Imagine having a robot that understands how to use tools and can rapidly learn to carry out repairs around your home with a hammer, wrench, and screwdriver. This isn't a scene from a sci-fi movie; it's a real possibility, thanks to a new technique developed by researchers at the Massachusetts Institute of Technology (MIT).
Their innovative approach combines training data across domains, modalities, and tasks using generative AI models known as diffusion models. This method gives a robot the ability to learn to perform new tasks in unseen environments by creating a combined strategy from different datasets.
Redefining robot training
The existing data used for robotic training significantly varies. Some datasets are made up of color images, while others consist of tactile imprints. In addition to this, data could be collected in different domains, such as simulations or human demonstrations. Each of these datasets may depict a unique task and environment.
Combining such diverse data effectively into one machine learning model has always been a challenge. Hence, many methods utilize just one type of data to train a robot. The downside is that robots trained this way, with a relatively small amount of task-specific data, often struggle to perform new tasks in unfamiliar environments.
"Diffusion models" lead the way
Addressing this issue, the MIT researchers have developed a technique that uses a type of generative AI known as diffusion models to combine multiple sources of data across different modalities, tasks, and domains.
The researchers train a separate diffusion model to learn a strategy or policy for completing one task using one specific dataset. Then they amalgamate the policies learned to form a general policy. This allows a robot to perform multiple tasks in different settings. The method, named Policy Composition (PoCo), has shown an impressive 20 percent improvement in task performance compared to traditional techniques.
The road ahead
According to Lirui Wang, an electrical engineering and computer science (EECS) graduate student and lead author of the paper on PoCo, this innovative approach could be a significant step forward for the robotics field. PoCo's superiority lies in being able to combine policies to achieve a superior outcome. As the policies are trained separately, one could mix and match them for the task at hand, leading to enhanced results.

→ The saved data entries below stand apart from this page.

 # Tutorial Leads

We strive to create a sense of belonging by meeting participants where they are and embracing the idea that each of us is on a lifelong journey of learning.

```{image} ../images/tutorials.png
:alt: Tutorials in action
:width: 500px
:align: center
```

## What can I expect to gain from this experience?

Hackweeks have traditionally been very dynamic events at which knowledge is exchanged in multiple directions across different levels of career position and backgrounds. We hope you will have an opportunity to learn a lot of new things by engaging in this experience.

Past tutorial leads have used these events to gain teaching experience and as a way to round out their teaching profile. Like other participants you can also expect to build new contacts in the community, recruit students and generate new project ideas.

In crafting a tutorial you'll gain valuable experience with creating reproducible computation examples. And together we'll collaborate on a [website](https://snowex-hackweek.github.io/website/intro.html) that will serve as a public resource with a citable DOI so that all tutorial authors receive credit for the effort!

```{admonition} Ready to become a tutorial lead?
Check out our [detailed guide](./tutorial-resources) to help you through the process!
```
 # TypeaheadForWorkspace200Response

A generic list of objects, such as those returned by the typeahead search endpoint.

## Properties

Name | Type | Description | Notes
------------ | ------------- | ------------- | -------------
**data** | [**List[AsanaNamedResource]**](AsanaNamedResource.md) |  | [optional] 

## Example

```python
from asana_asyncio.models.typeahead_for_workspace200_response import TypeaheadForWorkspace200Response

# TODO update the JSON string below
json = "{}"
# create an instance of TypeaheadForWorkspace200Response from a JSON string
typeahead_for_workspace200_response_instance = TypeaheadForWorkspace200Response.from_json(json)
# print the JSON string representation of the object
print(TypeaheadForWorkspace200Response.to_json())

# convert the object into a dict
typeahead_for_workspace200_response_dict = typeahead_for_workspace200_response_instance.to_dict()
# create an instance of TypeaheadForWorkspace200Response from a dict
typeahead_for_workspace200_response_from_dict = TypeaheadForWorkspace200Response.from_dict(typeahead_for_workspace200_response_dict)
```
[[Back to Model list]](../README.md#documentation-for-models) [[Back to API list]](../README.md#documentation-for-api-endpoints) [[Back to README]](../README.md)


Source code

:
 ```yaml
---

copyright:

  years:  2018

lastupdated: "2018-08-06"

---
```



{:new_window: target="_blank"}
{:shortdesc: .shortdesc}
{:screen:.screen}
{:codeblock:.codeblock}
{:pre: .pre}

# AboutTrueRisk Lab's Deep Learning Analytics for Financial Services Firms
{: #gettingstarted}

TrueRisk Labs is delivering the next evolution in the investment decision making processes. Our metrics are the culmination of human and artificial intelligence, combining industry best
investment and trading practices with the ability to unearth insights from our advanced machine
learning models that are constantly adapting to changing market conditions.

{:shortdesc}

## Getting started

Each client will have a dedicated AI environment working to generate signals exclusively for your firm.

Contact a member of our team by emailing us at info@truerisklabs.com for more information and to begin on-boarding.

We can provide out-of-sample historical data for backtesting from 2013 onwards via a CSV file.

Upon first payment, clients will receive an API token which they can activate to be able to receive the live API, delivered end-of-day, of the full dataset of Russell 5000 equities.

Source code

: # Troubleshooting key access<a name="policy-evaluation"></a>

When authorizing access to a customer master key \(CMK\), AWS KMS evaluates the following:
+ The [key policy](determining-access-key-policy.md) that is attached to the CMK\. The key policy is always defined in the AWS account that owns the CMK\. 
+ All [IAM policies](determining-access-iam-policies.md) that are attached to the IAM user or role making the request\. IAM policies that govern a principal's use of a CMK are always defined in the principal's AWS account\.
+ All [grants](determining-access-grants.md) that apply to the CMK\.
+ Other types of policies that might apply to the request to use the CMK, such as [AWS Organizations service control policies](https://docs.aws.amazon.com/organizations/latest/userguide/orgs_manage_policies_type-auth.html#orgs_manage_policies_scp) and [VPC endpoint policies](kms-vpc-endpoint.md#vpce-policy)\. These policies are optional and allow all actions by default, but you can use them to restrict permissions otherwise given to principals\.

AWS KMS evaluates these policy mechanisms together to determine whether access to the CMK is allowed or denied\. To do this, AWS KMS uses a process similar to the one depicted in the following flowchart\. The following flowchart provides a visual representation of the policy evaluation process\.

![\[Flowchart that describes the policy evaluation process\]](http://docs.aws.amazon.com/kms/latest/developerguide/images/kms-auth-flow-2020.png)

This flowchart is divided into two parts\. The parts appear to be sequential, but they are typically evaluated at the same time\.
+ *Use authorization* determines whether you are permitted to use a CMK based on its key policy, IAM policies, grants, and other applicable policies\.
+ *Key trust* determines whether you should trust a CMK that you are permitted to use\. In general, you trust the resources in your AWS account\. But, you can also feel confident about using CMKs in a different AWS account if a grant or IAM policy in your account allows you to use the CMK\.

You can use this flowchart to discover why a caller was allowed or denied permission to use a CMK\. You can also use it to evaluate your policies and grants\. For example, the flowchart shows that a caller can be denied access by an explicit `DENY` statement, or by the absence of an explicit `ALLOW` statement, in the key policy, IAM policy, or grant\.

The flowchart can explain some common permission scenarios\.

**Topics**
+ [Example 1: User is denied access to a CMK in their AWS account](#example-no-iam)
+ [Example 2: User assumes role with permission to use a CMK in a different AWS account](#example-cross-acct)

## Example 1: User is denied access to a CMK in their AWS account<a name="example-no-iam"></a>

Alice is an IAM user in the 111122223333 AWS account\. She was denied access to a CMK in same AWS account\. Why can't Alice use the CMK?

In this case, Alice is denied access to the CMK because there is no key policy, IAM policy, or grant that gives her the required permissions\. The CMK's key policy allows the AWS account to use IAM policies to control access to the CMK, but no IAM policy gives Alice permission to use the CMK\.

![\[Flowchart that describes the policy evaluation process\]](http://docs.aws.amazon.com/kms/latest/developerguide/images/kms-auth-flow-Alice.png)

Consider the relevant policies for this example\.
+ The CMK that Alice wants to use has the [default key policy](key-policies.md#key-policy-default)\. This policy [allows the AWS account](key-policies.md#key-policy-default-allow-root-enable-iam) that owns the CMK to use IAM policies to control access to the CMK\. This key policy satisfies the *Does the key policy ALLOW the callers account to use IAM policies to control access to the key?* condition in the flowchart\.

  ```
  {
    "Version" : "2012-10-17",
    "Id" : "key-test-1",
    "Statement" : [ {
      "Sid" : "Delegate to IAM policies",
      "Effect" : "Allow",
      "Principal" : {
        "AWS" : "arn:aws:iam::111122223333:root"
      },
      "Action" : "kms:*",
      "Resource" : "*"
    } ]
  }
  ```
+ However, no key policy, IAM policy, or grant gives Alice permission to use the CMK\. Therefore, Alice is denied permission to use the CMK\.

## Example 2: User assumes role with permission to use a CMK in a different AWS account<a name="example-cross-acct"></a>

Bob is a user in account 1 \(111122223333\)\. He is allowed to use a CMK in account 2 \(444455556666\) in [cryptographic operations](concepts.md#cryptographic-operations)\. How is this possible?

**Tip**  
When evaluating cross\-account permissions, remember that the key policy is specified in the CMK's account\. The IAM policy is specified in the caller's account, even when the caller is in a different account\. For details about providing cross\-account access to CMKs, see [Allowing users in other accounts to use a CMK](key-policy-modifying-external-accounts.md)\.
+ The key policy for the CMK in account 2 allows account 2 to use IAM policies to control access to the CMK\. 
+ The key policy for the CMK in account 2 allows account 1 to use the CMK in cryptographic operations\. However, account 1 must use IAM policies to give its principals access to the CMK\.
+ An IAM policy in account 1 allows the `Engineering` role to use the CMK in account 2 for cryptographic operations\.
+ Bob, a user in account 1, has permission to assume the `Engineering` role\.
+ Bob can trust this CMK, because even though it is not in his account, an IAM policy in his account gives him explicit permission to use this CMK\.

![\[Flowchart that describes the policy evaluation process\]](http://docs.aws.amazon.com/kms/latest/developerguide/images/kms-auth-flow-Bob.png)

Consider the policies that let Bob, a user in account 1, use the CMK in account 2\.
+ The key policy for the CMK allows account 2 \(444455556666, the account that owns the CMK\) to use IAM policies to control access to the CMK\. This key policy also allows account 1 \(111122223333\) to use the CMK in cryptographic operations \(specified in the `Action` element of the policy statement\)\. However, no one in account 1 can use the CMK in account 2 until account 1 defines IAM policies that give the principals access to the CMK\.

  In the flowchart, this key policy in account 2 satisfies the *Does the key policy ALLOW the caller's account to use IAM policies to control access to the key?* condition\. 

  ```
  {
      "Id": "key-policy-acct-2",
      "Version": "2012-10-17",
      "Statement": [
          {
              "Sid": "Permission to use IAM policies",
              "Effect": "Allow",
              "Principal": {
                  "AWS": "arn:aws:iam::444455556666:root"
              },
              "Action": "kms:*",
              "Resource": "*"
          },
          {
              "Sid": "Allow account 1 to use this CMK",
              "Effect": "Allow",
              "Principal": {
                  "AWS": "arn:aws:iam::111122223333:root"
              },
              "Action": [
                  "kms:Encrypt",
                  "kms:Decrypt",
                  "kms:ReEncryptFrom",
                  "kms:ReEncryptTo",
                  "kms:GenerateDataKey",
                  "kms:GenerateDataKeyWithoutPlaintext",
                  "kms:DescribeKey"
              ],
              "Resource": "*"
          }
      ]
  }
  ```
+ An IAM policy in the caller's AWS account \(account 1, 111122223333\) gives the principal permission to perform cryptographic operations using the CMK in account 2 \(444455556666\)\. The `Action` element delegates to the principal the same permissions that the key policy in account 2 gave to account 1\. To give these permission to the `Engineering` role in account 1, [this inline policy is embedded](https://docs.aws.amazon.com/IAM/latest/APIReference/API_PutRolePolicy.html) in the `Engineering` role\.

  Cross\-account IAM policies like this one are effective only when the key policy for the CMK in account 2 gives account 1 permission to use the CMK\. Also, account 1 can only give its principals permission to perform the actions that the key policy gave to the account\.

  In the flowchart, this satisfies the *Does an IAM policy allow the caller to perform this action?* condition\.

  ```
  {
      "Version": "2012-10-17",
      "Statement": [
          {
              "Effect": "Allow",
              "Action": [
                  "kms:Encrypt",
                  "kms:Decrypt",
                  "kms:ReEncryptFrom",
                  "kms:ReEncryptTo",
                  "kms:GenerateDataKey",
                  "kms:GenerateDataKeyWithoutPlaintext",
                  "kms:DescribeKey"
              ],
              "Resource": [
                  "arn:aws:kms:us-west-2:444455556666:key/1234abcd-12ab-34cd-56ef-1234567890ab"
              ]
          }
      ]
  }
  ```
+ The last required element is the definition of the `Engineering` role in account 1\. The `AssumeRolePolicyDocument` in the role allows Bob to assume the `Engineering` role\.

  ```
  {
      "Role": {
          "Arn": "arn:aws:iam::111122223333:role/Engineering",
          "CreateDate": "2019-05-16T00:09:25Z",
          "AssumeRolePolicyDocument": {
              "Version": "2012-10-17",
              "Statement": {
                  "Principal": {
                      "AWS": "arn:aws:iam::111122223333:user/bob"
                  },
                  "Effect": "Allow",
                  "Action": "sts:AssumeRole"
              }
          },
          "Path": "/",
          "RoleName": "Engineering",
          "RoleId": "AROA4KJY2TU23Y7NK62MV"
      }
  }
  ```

The researchers have successfully tested PoCo on real robotic arms performing a variety of tasks. In the future, they plan to apply this technique to long-horizon tasks where a robot would pick up one tool, use it, then switch to another tool, all while incorporating larger robotics datasets for superior performance.
Disclaimer: The above article was written with the assistance of AI. The original sources can be found on ScienceDaily.